Plain-text document sources
──────

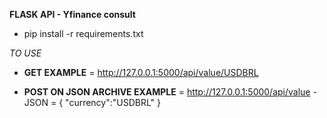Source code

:**FLASK API - Yfinance consult**

 - pip install -r requirements.txt



*TO USE*

- **GET EXAMPLE** = http://127.0.0.1:5000/api/value/USDBRL

- **POST ON JSON ARCHIVE EXAMPLE** = http://127.0.0.1:5000/api/value
        - JSON = {
                    "currency":"USDBRL"
                 }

──────

=== Task instructions ===
Look above for the line with "- pip install -r requirements.txt", then copy it and each later line exactly, stopping at the last line of the records.

=== Task result ===
 - pip install -r requirements.txt



*TO USE*

- **GET EXAMPLE** = http://127.0.0.1:5000/api/value/USDBRL

- **POST ON JSON ARCHIVE EXAMPLE** = http://127.0.0.1:5000/api/value
        - JSON = {
                    "currency":"USDBRL"
                 }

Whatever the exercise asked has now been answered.